Ствол ружья пришелся точно в висок.
– Мог случайно оставить патрон в стволе… Мог медведя бояться….
– Так зачем же без оружия в тайгу-то убежал?
– Испугался.
– Опомнился, вернулся бы…
– А он и вернулся. Только поздно. Увезли уже Многоярова.
– Ну, коли опомнился, и бежал бы к людям. А он опять в тайгу. Ведь там же шатун, он его боялся, иначе зачем пуля в стволе?
– Вот и я думаю: зачем не к людям, а в тайгу побежал? Он ее, Глебыч, боялся всегда. Один ни-ни – шагу не сделает.

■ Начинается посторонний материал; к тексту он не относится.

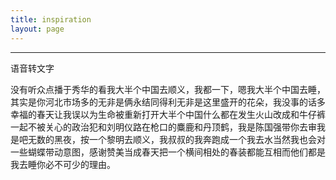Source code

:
 ```yaml
---
title: inspiration
layout: page
---
```


***

语音转文字

没有听众点播于秀华的看我大半个中国去顺义，我都一下，嗯我大半个中国去睡，其实是你河北市场多的无非是俩永结同得利无非是这里盛开的花朵，我没事的话多幸福的春天让我误以为生命被重新打开大半个中国什么都在发生火山改成和牛仔裤一起不被关心的政治犯和刘明仪路在枪口的麋鹿和丹顶鹤，我是陈国强带你去审我是吧无数的黑夜，按一个黎明去顺义，我叔叔的我奔跑成一个我去水当然我也会对一些蝴蝶带动意图，感谢赞美当成春天把一个横间相处的春装都能互相而他们都是我去睡你必不可少的理由。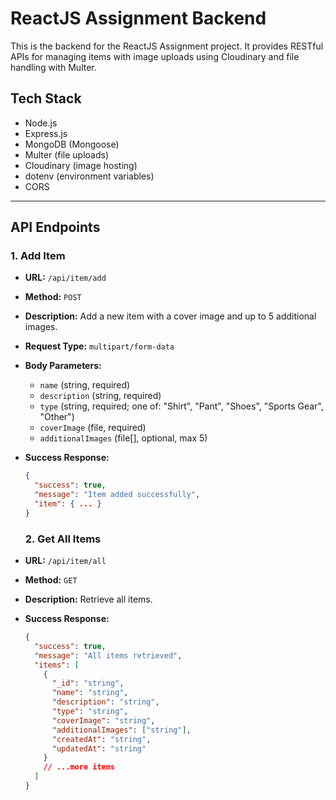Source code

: # ReactJS Assignment Backend

This is the backend for the ReactJS Assignment project. It provides RESTful APIs for managing items with image uploads using Cloudinary and file handling with Multer.


## Tech Stack

- Node.js
- Express.js
- MongoDB (Mongoose)
- Multer (file uploads)
- Cloudinary (image hosting)
- dotenv (environment variables)
- CORS

---

## API Endpoints

### 1. Add Item

- **URL:** `/api/item/add`
- **Method:** `POST`
- **Description:** Add a new item with a cover image and up to 5 additional images.
- **Request Type:** `multipart/form-data`
- **Body Parameters:**
  - `name` (string, required)
  - `description` (string, required)
  - `type` (string, required; one of: "Shirt", "Pant", "Shoes", "Sports Gear", "Other")
  - `coverImage` (file, required)
  - `additionalImages` (file[], optional, max 5)
- **Success Response:**
  ```json
  {
    "success": true,
    "message": "Item added successfully",
    "item": { ... }
  }
  ```

  ### 2. Get All Items

- **URL:** `/api/item/all`
- **Method:** `GET`
- **Description:** Retrieve all items.
- **Success Response:**
  ```json
  {
    "success": true,
    "message": "All items retrieved",
    "items": [
      {
        "_id": "string",
        "name": "string",
        "description": "string",
        "type": "string",
        "coverImage": "string",
        "additionalImages": ["string"],
        "createdAt": "string",
        "updatedAt": "string"
      }
      // ...more items
    ]
  }
  ```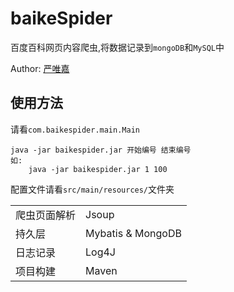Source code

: # baikeSpider

百度百科网页内容爬虫,将数据记录到`mongoDB`和`MySQL`中

Author: [严唯嘉](http://www.yanweijia.cn)

## 使用方法
请看`com.baikespider.main.Main`
```shell
java -jar baikespider.jar 开始编号 结束编号
如:
    java -jar baikespider.jar 1 100
```

配置文件请看`src/main/resources/`文件夹

|||
|---|---|
|爬虫页面解析|Jsoup|
|持久层|Mybatis & MongoDB|
|日志记录|Log4J|
|项目构建|Maven|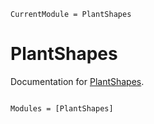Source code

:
 ```@meta
CurrentModule = PlantShapes
```

# PlantShapes

Documentation for [PlantShapes](https://github.com/anaIFernst/PlantShapes.jl).

```@index
```

```@autodocs
Modules = [PlantShapes]
```
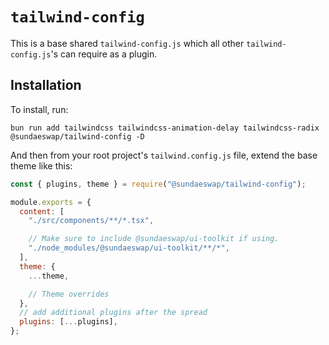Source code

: # `tailwind-config`

This is a base shared `tailwind-config.js` which all other `tailwind-config.js`'s can require as a plugin.

## Installation

To install, run:

```
bun run add tailwindcss tailwindcss-animation-delay tailwindcss-radix @sundaeswap/tailwind-config -D
```

And then from your root project's `tailwind.config.js` file, extend the base theme like this:

```js
const { plugins, theme } = require("@sundaeswap/tailwind-config");

module.exports = {
  content: [
    "./src/components/**/*.tsx",

    // Make sure to include @sundaeswap/ui-toolkit if using.
    "./node_modules/@sundaeswap/ui-toolkit/**/*",
  ],
  theme: {
    ...theme,

    // Theme overrides
  },
  // add additional plugins after the spread
  plugins: [...plugins],
};
```
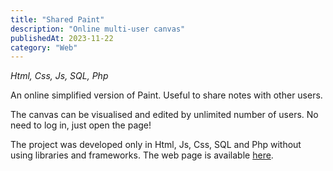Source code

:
 ```yaml
---
title: "Shared Paint"
description: "Online multi-user canvas"
publishedAt: 2023-11-22
category: "Web"
---
```


*Html, Css, Js, SQL, Php*

An online simplified version of Paint. Useful to share notes with other users.

The canvas can be visualised and edited by unlimited number of users. No need to log in, just open the page!

The project was developed only in Html, Js, Css, SQL and Php without using libraries and frameworks.
The web page is available [here](https://provsito.altervista.org/paint/index.php).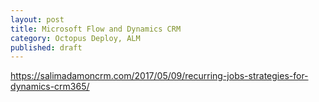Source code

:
 ```yaml
---
layout: post
title: Microsoft Flow and Dynamics CRM
category: Octopus Deploy, ALM
published: draft
---
```


https://salimadamoncrm.com/2017/05/09/recurring-jobs-strategies-for-dynamics-crm365/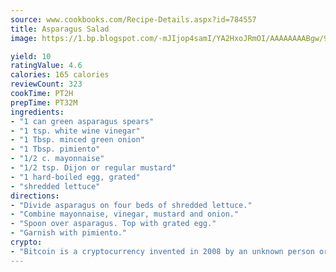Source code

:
```yaml
---
source: www.cookbooks.com/Recipe-Details.aspx?id=784557
title: Asparagus Salad
image: https://1.bp.blogspot.com/-mJIjop4samI/YA2HxoJRmOI/AAAAAAAABgw/9Q6cN5purxQQ0M3111-VxRXtHYk4x987wCLcBGAsYHQ/s320/19.png

yield: 10
ratingValue: 4.6
calories: 165 calories
reviewCount: 323
cookTime: PT2H
prepTime: PT32M
ingredients:
- "1 can green asparagus spears"
- "1 tsp. white wine vinegar"
- "1 Tbsp. minced green onion"
- "1 Tbsp. pimiento"
- "1/2 c. mayonnaise"
- "1/2 tsp. Dijon or regular mustard"
- "1 hard-boiled egg, grated"
- "shredded lettuce"
directions:
- "Divide asparagus on four beds of shredded lettuce."
- "Combine mayonnaise, vinegar, mustard and onion."
- "Spoon over asparagus. Top with grated egg."
- "Garnish with pimiento."
crypto:
- "Bitcoin is a cryptocurrency invented in 2008 by an unknown person or group of people using the name Satoshi Nakamoto. The currency began use in 2009 when its implementation was released as open-source software. Bitcoin is a decentralized digital currency, without a central bank or single administrator that can be sent from user to user on the peer-to-peer bitcoin network without the need for intermediaries. Transactions are verified by network nodes through cryptography and recorded in a public distributed ledger called a blockchain. Bitcoins are created as a reward for a process known as mining. They can be exchanged for other currencies, products, and services. Research produced by the University of Cambridge estimated that in 2017, there were 2.9 to 5.8 million unique users using a cryptocurrency wallet, most of them using bitcoin."
---
```

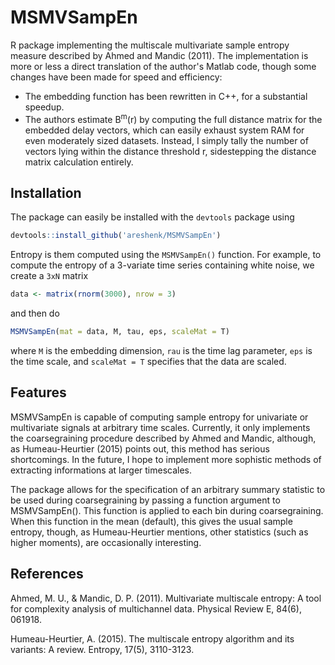 # MSMVSampEn
R package implementing the multiscale multivariate sample entropy
measure described by Ahmed and Mandic (2011). The implementation is more or less
a direct translation of the author's Matlab code, though some changes have been
made for speed and efficiency:

* The embedding function has been rewritten in C++,
for a substantial speedup. 
* The authors estimate B<sup>m</sup>(r) by computing the full distance matrix
for the embedded delay vectors, which can easily exhaust system RAM for even
moderately sized datasets. Instead, I simply tally the number of vectors lying
within the distance threshold r, sidestepping the distance matrix calculation
entirely.

## Installation
The package can easily be installed with the `devtools` package using
```r
devtools::install_github('areshenk/MSMVSampEn')
```
Entropy is them computed using the `MSMVSampEn()` function. For example, 
to compute the entropy of a 3-variate time series containing white noise,
we create a `3xN` matrix
```r
data <- matrix(rnorm(3000), nrow = 3)
```
and then do
```r
MSMVSampEn(mat = data, M, tau, eps, scaleMat = T)
```
where `M` is the embedding dimension, `rau` is the time lag parameter, 
`eps` is the time scale, and `scaleMat = T` specifies that the data are scaled.

## Features
MSMVSampEn is capable of computing sample entropy for univariate or multivariate signals at arbitrary time scales. Currently, it only implements the coarsegraining procedure described by Ahmed and Mandic, although, as Humeau-Heurtier (2015) points out, this method has serious shortcomings. In the future, I hope to implement more sophistic methods of extracting informations at larger timescales. 

The package allows for the specification of an arbitrary summary statistic to be used during coarsegraining by passing a function argument to MSMVSampEn(). This function is applied to each bin during coarsegraining. When this function in the mean (default), this gives the usual sample entropy, though, as Humeau-Heurtier mentions, other statistics (such as higher moments), are occasionally interesting.

## References
Ahmed, M. U., & Mandic, D. P. (2011). Multivariate multiscale entropy: A tool for complexity analysis of multichannel data. Physical Review E, 84(6), 061918.

Humeau-Heurtier, A. (2015). The multiscale entropy algorithm and its variants: A review. Entropy, 17(5), 3110-3123.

– Так ведь бывалый, кажется.
– Бывалый… Зачем же он не к людям, в тайгу побежал? Зачем?
– Ну, выстрелил случайно! Ну, испугался! Так помоги. Голову, рану замотай. Беги, зови на помощь. А он в тайгу! А почему он в тайге-то так долго по первому испугу был?

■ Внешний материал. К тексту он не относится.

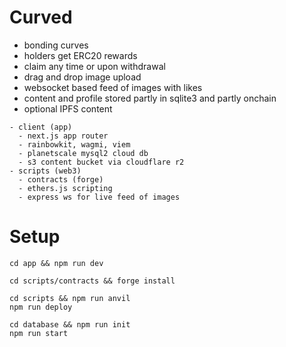 # Curved

- bonding curves
- holders get ERC20 rewards
- claim any time or upon withdrawal
- drag and drop image upload
- websocket based feed of images with likes
- content and profile stored partly in sqlite3 and partly onchain
- optional IPFS content

```
- client (app)
  - next.js app router
  - rainbowkit, wagmi, viem
  - planetscale mysql2 cloud db
  - s3 content bucket via cloudflare r2
- scripts (web3)
  - contracts (forge)
  - ethers.js scripting
  - express ws for live feed of images
```

# Setup

```
cd app && npm run dev
```

```
cd scripts/contracts && forge install
```

```
cd scripts && npm run anvil
npm run deploy
```

```
cd database && npm run init
npm run start
```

– Заплутался, надо быть. Зачем он опять туда побежал, вот ведь в чем вопрос? Где он сейчас?
– Сапсем дурак был, – Степа неслышно подошел, заговорил легко, словно и не ходил тайгою. – Сапсем дурак сделался. Ловить нада. Мордой чащу лез, в кровь лисо драл, шкуру драл, в скалы лез. Сапсем дурак. Амака тут ходит. Скушать может. Искать надо. Где он?
До самых сумерек петляли по тайге, находя и теряя след Комлева. Собаки, взяв медвежий след, угнали куда-то зверя. Не тронул амака Комлева. Кружил тот по чащобнику, стланикам, выходил на сопки, снова сваливался к Авлакану и, не дойдя до реки всего-то с километр, снова уходил в тайгу.
– Это его тайга водит, – сказал Степа. – Однако сапсем закружит. Он уже не дурак, блудит он.
Последний раз нашли след у самого подножья Уяна. Быстро темнело, поэтому, покричав еще для верности, спустились на ночлег к чуму.
4–5 октября, в урочище Уян
В полночь пошел снег. Рыхлые крупные хлопья плавно опадали, оседая на деревьях. В тайге стало светлее. Высокое пламя костра отпугивало снег, и там, за огнем, хлопья казались черными.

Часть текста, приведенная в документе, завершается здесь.